- PROVIDED DATA:
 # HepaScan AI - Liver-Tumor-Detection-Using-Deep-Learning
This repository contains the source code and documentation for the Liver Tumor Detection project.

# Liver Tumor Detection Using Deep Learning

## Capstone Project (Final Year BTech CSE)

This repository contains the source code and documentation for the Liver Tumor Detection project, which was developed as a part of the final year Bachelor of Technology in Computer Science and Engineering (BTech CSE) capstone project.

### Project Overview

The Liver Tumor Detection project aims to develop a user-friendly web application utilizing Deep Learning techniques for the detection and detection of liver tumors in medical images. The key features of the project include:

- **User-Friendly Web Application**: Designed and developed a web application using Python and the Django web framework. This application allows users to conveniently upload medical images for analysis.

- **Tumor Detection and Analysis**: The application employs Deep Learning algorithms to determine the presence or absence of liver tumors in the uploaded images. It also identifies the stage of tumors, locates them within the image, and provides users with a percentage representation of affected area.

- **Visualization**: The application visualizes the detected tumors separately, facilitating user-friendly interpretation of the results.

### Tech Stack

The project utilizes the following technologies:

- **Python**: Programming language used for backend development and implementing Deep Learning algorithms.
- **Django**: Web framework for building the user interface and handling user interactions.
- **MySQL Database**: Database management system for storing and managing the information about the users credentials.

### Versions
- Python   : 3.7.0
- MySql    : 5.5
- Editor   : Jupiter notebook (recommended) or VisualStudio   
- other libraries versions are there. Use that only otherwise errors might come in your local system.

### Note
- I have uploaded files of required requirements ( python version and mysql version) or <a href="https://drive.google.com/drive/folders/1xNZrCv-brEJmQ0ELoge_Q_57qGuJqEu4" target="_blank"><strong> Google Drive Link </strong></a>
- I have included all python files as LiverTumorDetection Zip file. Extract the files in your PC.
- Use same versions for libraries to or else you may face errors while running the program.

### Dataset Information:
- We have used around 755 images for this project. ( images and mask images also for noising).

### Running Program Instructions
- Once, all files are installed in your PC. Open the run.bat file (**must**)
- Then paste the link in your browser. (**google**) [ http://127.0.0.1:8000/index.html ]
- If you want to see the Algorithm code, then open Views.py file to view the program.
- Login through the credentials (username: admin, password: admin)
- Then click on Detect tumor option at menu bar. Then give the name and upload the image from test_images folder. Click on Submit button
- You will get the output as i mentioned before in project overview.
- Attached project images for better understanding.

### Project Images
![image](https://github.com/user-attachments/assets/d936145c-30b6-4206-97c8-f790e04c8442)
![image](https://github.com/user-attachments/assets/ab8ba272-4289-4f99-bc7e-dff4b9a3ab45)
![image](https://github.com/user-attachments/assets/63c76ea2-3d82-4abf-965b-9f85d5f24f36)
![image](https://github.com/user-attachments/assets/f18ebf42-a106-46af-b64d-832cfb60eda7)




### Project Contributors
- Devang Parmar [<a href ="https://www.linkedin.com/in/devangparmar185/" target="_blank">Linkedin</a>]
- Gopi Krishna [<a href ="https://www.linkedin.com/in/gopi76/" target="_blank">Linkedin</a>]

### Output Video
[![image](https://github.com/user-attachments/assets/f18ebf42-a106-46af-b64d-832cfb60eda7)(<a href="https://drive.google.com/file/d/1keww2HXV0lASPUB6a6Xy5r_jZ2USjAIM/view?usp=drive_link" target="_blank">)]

- WHAT IS REQUIRED: Your answer should consist of every line from the entries that holds "used".

- WRITTEN ANSWER:
- **Python**: Programming language used for backend development and implementing Deep Learning algorithms.
- We have used around 755 images for this project. ( images and mask images also for noising).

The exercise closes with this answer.